High Assurance Virtualization for ARMv8
To save cost and increase usability and capability, there is an increased demand for reusing the same ICT hardware for multiple functionalities. A fundamental security requirement is to provide isolation between the components providing these functionalities, including the associated data.
Ericsson has co-developed a high-assurance hypervisor and secure boot, codenamed HASPOC, for the latest ARM architecture, ARMv8. In this post, we provide details about the technologies of our platform.
The requirement to provide isolation has become relevant for most types of ICT devices. Not only for mainframes in data centers, but also for smart phones and computationally very limited devices such as embedded systems and sensors.
The solution was developed by our Security Research team at Ericsson Research, together with SICS and other partners as part of the Vinnova project HASPOC.
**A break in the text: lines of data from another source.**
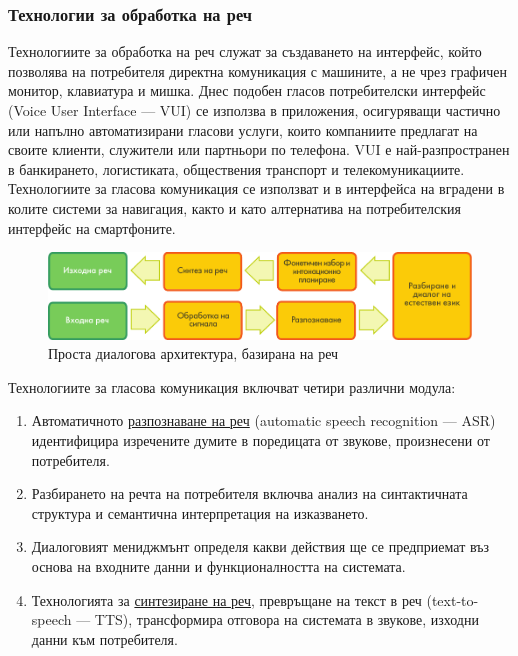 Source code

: \documentclass[]{../../metanetpaper}
\begin{document}
\begin{multicols}{2}
\subsubsection{Технологии за обработка на реч}

Технологиите за обработка на реч служат за създаването на интерфейс, който позволява на потребителя директна комуникация с машините, а не чрез графичен монитор, клавиатура и мишка. Днес подобен гласов
 потребителски интерфейс (Voice User Interface — VUI) се използва в приложения, осигуряващи частично или напълно
 автоматизирани гласови услуги, които компаниите предлагат на своите клиенти, служители или партньори
 по телефона. VUI е най-разпространен в банкирането, логистиката,
 обществения транспорт и телекомуникациите.
 Технологиите за гласова комуникация се използват и в интерфейса на вградени в колите системи за навигация, както и като алтернатива на потребителския
 интерфейс на смартфоните.

\begin{figure}[htb]
  \center  \includegraphics[width=\textwidth]{../_media/bulgarian/simple_speech-based_dialogue_architecture}
  \center
  \caption{Проста диалогова архитектура, базирана на реч}
  \label{fig:dialoguearch_de}
\end{figure}

Технологиите за гласова комуникация включват четири различни модула:

\begin{enumerate}
\item Автоматичното \uline{разпознаване на реч}  (automatic speech recognition — ASR)  идентифицира изречените думите в поредицата от звукове, произнесени от потребителя.
\item Разбирането на речта на потребителя включва анализ на синтактичната структура и семантична интерпретация  на изказването.
\item Диалоговият мениджмънт определя какви действия ще се предприемат въз основа на входните данни и функционалността на системата.
\item Технологията за \uline{синтезиране на реч}, превръщане на текст в
 реч (text-to-speech — TTS), трансформира отговора на системата в
 звукове, изходни данни към потребителя.
\end{enumerate}


\end{multicols}
\end{document}
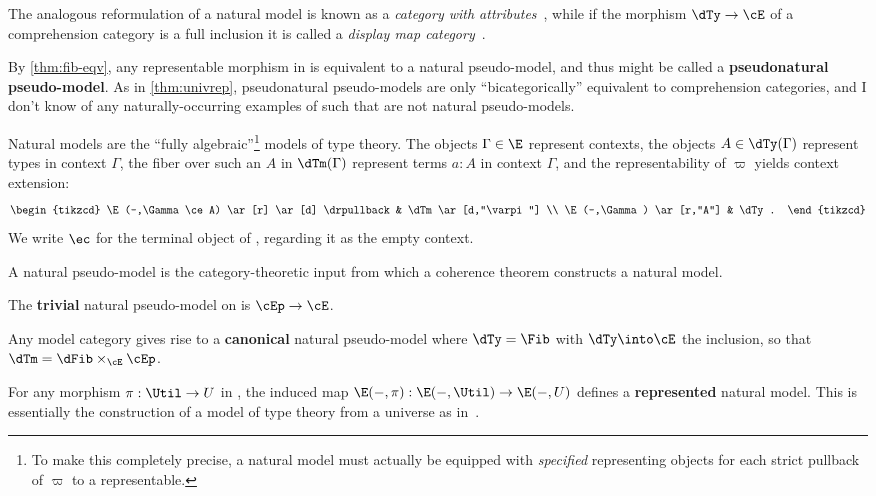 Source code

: The analogous reformulation of a natural model is known as a \emph{category with attributes}~\cite{cartmell:gatcc,hofmann:ssdts}, while if the morphism $\dTy\to\cE$ of a comprehension category is a full inclusion it is called a \emph{display map category}~\cite{taylor:pracfdn}.

\begin{rmk}
  By \cref{thm:fib-eqv}, any representable morphism in \Ehat is equivalent to a natural pseudo-model, and thus might be called a \textbf{pseudonatural pseudo-model}.
  As in \cref{thm:univrep}, pseudonatural pseudo-models are only ``bicategorically'' equivalent to comprehension categories, and I don't know of any naturally-occurring examples of such that are not natural pseudo-models.
\end{rmk}

Natural models are the ``fully algebraic''\footnote{To make this completely precise, a natural model must actually be equipped with \emph{specified} representing objects for each strict pullback of $\varpi$ to a representable.} models of type theory.
The objects $\Gamma\in\E$ represent contexts, the objects $A\in \dTy(\Gamma)$ represent types in context $\Gamma$, the fiber over such an $A$ in $\dTm(\Gamma)$ represent terms $a:A$ in context $\Gamma$, and the representability of $\varpi$ yields context extension:
\[
  \begin{tikzcd}
    \E(-,\Gamma\ce A) \ar[r] \ar[d] \drpullback & \dTm \ar[d,"\varpi"] \\
    \E(-,\Gamma) \ar[r,"A"] & \dTy.
  \end{tikzcd}
\]
We write $\ec$ for the terminal object of \E, regarding it as the empty context.

A natural pseudo-model is the category-theoretic input from which a coherence theorem constructs a natural model.

\begin{eg}
  The \textbf{trivial} natural pseudo-model on \E is $\cEp \to \cE$.
\end{eg}

\begin{eg}\label{eg:cc-can}
  Any model category \E gives rise to a \textbf{canonical} natural pseudo-model where $\dTy=\Fib$ with $\dTy\into\cE$ the inclusion, so that $\dTm = \dFib \times_\cE \cEp$.
\end{eg}

\begin{eg}\label{eg:rep-cwf}
  For any morphism $\pi:\Util\to U$ in \E, the induced map $\E(-,\pi) : \E(-,\Util) \to \E(-,U)$ defines a \textbf{represented} natural model.
  This is essentially the construction of a model of type theory from a universe as in~\cite[]{klv:ssetmodel}.
\end{eg}

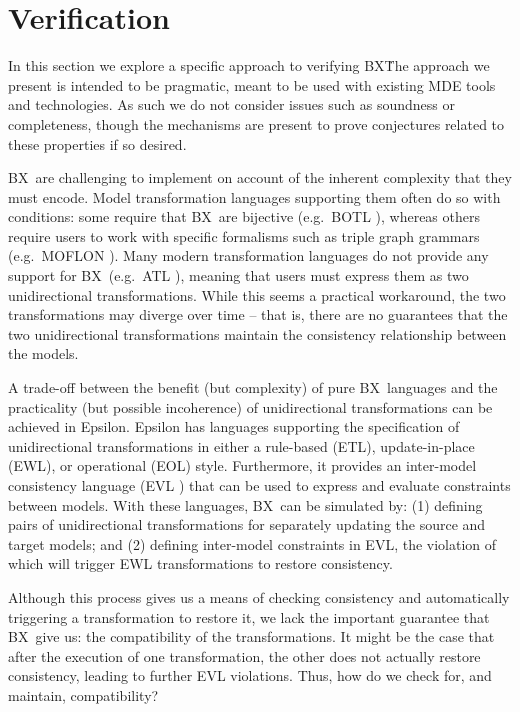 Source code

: \section{Verification}
\label{section:verification}

\newcommand{\BX}{BX}

In this section we explore a specific approach to verifying \BX\. The approach we present is intended to be pragmatic, meant to be used with existing MDE tools and technologies. As such we do not consider issues such as soundness or completeness, though the mechanisms are present to prove conjectures related to these properties if so desired.

\BX\ are challenging to implement on account of the inherent complexity that they must encode. Model transformation languages supporting them often do so with conditions: some require that \BX\ are bijective (e.g.\ BOTL \cite{Braun-Marschall03a}), whereas others require users to work with specific formalisms such as triple graph grammars (e.g.\ MOFLON \cite{AKRS06a}).  Many modern transformation languages do not provide any support for \BX\ (e.g.\ ATL \cite{JABK08a}), meaning that users must express them as two unidirectional transformations. While this seems a practical workaround, the two transformations may diverge over time -- that is, there are no guarantees that the two unidirectional transformations maintain the consistency relationship between the models.
	
A trade-off between the benefit (but complexity) of pure \BX\ languages and the practicality (but possible incoherence) of unidirectional transformations can be achieved in Epsilon. Epsilon has languages supporting the specification of unidirectional transformations in either a rule-based (ETL), update-in-place (EWL), or operational (EOL) \cite{Paige-KRDP09a} style. Furthermore, it provides an inter-model consistency language (EVL \cite{Kolovos-Paige-Polack09a}) that can be used to express and evaluate constraints between models. With these languages, \BX\ can be simulated by: (1) defining pairs of unidirectional transformations for separately updating the source and target models; and (2) defining inter-model constraints in EVL, the violation of which will trigger EWL transformations to restore consistency.
	
Although this process gives us a means of checking consistency and automatically triggering a transformation to restore it, we lack the important guarantee that \BX\ give us: the compatibility of the transformations. It might be the case that after the execution of one transformation, the other does not actually restore consistency, leading to further EVL violations. Thus, how do we check for, and maintain, compatibility? 
	
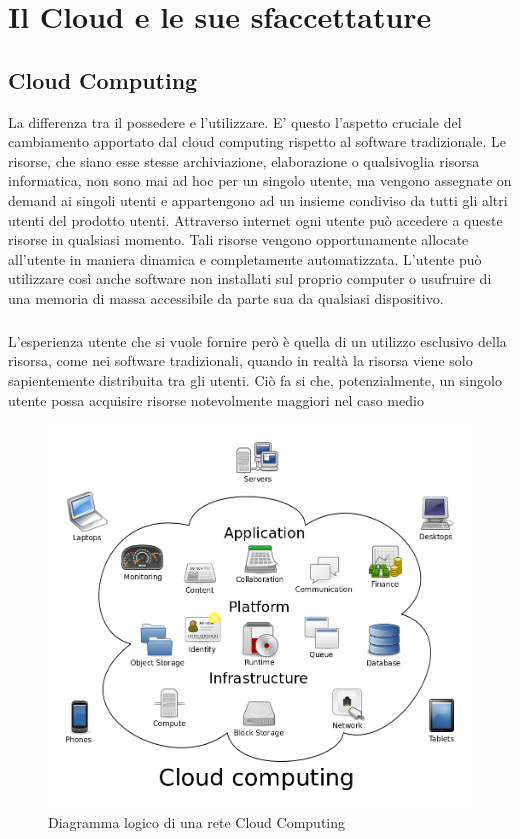 \chapter{Il Cloud e le sue sfaccettature}

\section{Cloud Computing}
La differenza tra il possedere e l'utilizzare. E' questo l'aspetto cruciale del cambiamento apportato dal cloud computing rispetto al software tradizionale. Le risorse, che siano esse stesse archiviazione, elaborazione o qualsivoglia risorsa informatica, non sono mai ad hoc per un singolo utente, ma vengono assegnate on demand ai singoli utenti e appartengono ad un insieme condiviso da tutti gli altri utenti del prodotto utenti. Attraverso internet ogni utente può accedere a queste risorse in qualsiasi momento. Tali risorse vengono opportunamente allocate all'utente in maniera dinamica e completamente automatizzata. L'utente può utilizzare così anche software non installati sul proprio computer o usufruire di una memoria di massa accessibile da parte sua da qualsiasi dispositivo.
\paragraph{}
L'esperienza utente che si vuole fornire però è quella di un utilizzo esclusivo della risorsa, come nei software tradizionali, quando in realtà la risorsa viene solo sapientemente distribuita tra gli utenti. Ciò fa si che, potenzialmente, un singolo utente possa acquisire risorse notevolmente maggiori nel caso medio
\begin{figure}
	\centering
	\includegraphics[width=0.7\linewidth]{capitoli/imgs/CloudComputing}
	\caption{Diagramma logico di una rete Cloud Computing}
	\label{fig:cloudcomputing}
\end{figure}
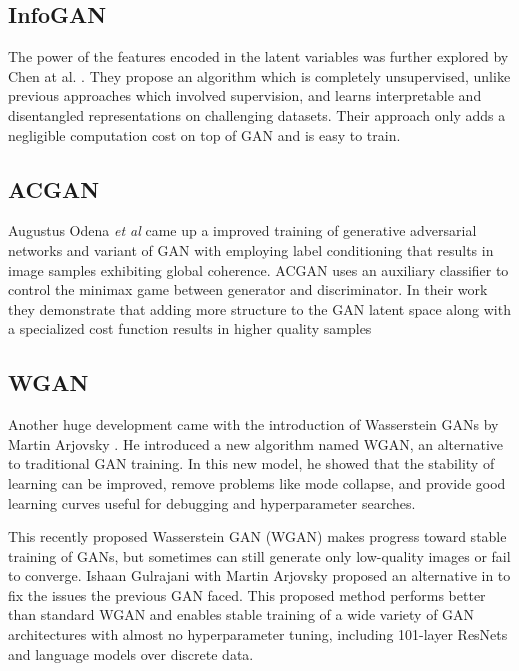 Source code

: \documentclass{vldb}
\begin{document}
\subsection{InfoGAN} %
\label{sec:infogan}
The power of the features encoded in the latent variables was further explored by Chen at al. \cite{infogan}. They propose an algorithm which is completely unsupervised, unlike previous approaches which involved supervision, and learns interpretable and disentangled representations on challenging datasets. Their approach only adds a negligible computation cost on top of GAN and is easy to train.
\par\bigskip


\subsection{ACGAN} %
\label{sec:acgan}
Augustus Odena \textit{et al} \cite{acgan} came up a improved training of generative adversarial networks and variant of GAN with employing label conditioning that results in image samples exhibiting global coherence. ACGAN uses an auxiliary classifier to control the minimax game between generator and discriminator. In their work they demonstrate that adding more structure to the GAN latent space along with a specialized cost function results in higher quality samples

\subsection{WGAN} %
\label{sec:wgan}
Another huge development came with the introduction of Wasserstein GANs by Martin Arjovsky \cite{wgan} . He introduced a new algorithm named WGAN, an alternative to traditional GAN training. In this new model, he showed that the stability of learning can be improved, remove problems like mode collapse, and provide good learning curves useful for debugging and hyperparameter searches.
\par\bigskip

This recently proposed Wasserstein GAN (WGAN) \cite{wgan} makes progress toward stable training of GANs, but sometimes can still generate only low-quality images or fail to converge. 
Ishaan Gulrajani with Martin Arjovsky proposed an alternative in \cite{improvedwgan} to fix the issues the previous GAN faced. This proposed method performs better than standard WGAN and enables stable training of a wide variety of GAN architectures with almost no hyperparameter tuning, including 101-layer ResNets \cite{deepresidual} and language models over discrete data.
\par\bigskip
\end{document}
The isolation properties of the platform are formally verified, which establishes that multiple guests executing on the HASPOC platform enjoy the same isolation as if they had been executing in an ideal model comprising two separate, air-gap separated systems – but allowing for dedicated inter-guest communication channels across the air-gap. In addition, a Common Criteria Security Target has been specified, allowing for Common Criteria evaluation of products based on the HASPOC platform.
The hypervisor is of Type-1 (bare metal), which means that it does not require an underlying operating system and that it is transparent to guests. Each guest on the platform has been exclusively assigned one or more cores to execute guest code on.
Icon from icons8
Physical memory is exclusively assigned to and owned by each guest. The hypervisor enforces that one guest cannot, outside the scope of supervised inter-guest communication, access or modify information in the memory exclusively owned by another guest. The nested page table capability of the ARMv8 memory management unit is utilized for efficient virtual memory management and unmodified guest code.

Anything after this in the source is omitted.